EXERCISE GOAL: From the first line to the last, retype everything below exactly, minus the pictures.

DATASET EXCERPTS:
---

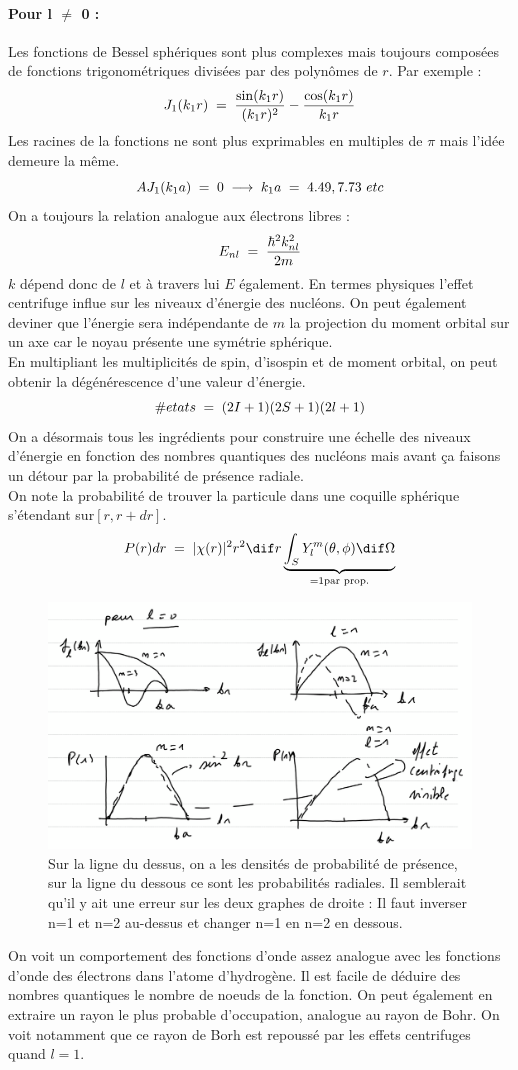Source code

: \paragraph{Pour l $\neq$ 0 :} Les fonctions de Bessel sphériques sont plus complexes mais toujours composées de fonctions trigonométriques divisées par des polynômes de $r$. Par exemple :
\[
    J_1(k_1 r) \; = \; \dfrac{\sin(k_1 r)}{(k_1 r)^2} - \dfrac{\cos(k_1r)}{k_1r}
\]
Les racines de la fonctions ne sont plus exprimables en multiples de $\pi$ mais l'idée demeure la même.
\[
    AJ_1(k_1a) \; = \; 0 \; \longrightarrow \; k_1 a \; = \; 4.49,7.73 \ etc
\]
On a toujours la relation analogue aux électrons libres :
\[
    E_{nl} \; = \; \dfrac{\hbar^2k_{nl}^2}{2m}
\]
$k$ dépend donc de $l$ et à travers lui $E$ également. En termes physiques l'effet centrifuge influe sur les niveaux d'énergie des nucléons. On peut également deviner que l'énergie sera indépendante de $m$ la projection du moment orbital sur un axe car le noyau présente une symétrie sphérique.\\
En multipliant les multiplicités de spin, d'isospin et de moment orbital, on peut obtenir la dégénérescence d'une valeur d'énergie.
\[
    \#etats \; = \; (2I+1)(2S+1)(2l+1)
\]
On a désormais tous les ingrédients pour construire une échelle des niveaux d'énergie en fonction des nombres quantiques des nucléons mais avant ça faisons un détour par la probabilité de présence radiale.\\
On note la probabilité de trouver la particule dans une coquille sphérique s'étendant sur$ [r,r+dr]$.
\[
    P(r)dr \eq |\chi(r)|^2 r^2 \dif r \underbrace{\int_S Y_l^m(\theta,\phi)\dif\Omega}_{= 1 \text{par prop.}}
\]
\begin{figure}[H]
    \centering
    \includegraphics[scale = 0.6]{Images4/proba volumique.PNG}
    \caption{Sur la ligne du dessus, on a les densités de probabilité de présence, sur la ligne du dessous ce sont les probabilités radiales. Il semblerait qu'il y ait une erreur sur les deux graphes de droite : Il faut inverser n=1 et n=2 au-dessus et changer n=1 en n=2 en dessous.}
\end{figure}
On voit un comportement des fonctions d'onde assez analogue avec les fonctions d'onde des électrons dans l'atome d'hydrogène. Il est facile de déduire des nombres quantiques le nombre de noeuds de la fonction. On peut également en extraire un rayon le plus probable d'occupation, analogue au rayon de Bohr. On voit notamment que ce rayon de Borh est repoussé par les effets centrifuges quand $l = 1$.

---

OUTPUT:
Source code

: \paragraph{Pour l $\neq$ 0 :} Les fonctions de Bessel sphériques sont plus complexes mais toujours composées de fonctions trigonométriques divisées par des polynômes de $r$. Par exemple :
\[
    J_1(k_1 r) \; = \; \dfrac{\sin(k_1 r)}{(k_1 r)^2} - \dfrac{\cos(k_1r)}{k_1r}
\]
Les racines de la fonctions ne sont plus exprimables en multiples de $\pi$ mais l'idée demeure la même.
\[
    AJ_1(k_1a) \; = \; 0 \; \longrightarrow \; k_1 a \; = \; 4.49,7.73 \ etc
\]
On a toujours la relation analogue aux électrons libres :
\[
    E_{nl} \; = \; \dfrac{\hbar^2k_{nl}^2}{2m}
\]
$k$ dépend donc de $l$ et à travers lui $E$ également. En termes physiques l'effet centrifuge influe sur les niveaux d'énergie des nucléons. On peut également deviner que l'énergie sera indépendante de $m$ la projection du moment orbital sur un axe car le noyau présente une symétrie sphérique.\\
En multipliant les multiplicités de spin, d'isospin et de moment orbital, on peut obtenir la dégénérescence d'une valeur d'énergie.
\[
    \#etats \; = \; (2I+1)(2S+1)(2l+1)
\]
On a désormais tous les ingrédients pour construire une échelle des niveaux d'énergie en fonction des nombres quantiques des nucléons mais avant ça faisons un détour par la probabilité de présence radiale.\\
On note la probabilité de trouver la particule dans une coquille sphérique s'étendant sur$ [r,r+dr]$.
\[
    P(r)dr \eq |\chi(r)|^2 r^2 \dif r \underbrace{\int_S Y_l^m(\theta,\phi)\dif\Omega}_{= 1 \text{par prop.}}
\]
\begin{figure}[H]
    \centering
    \includegraphics[scale = 0.6]{Images4/proba volumique.PNG}
    \caption{Sur la ligne du dessus, on a les densités de probabilité de présence, sur la ligne du dessous ce sont les probabilités radiales. Il semblerait qu'il y ait une erreur sur les deux graphes de droite : Il faut inverser n=1 et n=2 au-dessus et changer n=1 en n=2 en dessous.}
\end{figure}
On voit un comportement des fonctions d'onde assez analogue avec les fonctions d'onde des électrons dans l'atome d'hydrogène. Il est facile de déduire des nombres quantiques le nombre de noeuds de la fonction. On peut également en extraire un rayon le plus probable d'occupation, analogue au rayon de Bohr. On voit notamment que ce rayon de Borh est repoussé par les effets centrifuges quand $l = 1$.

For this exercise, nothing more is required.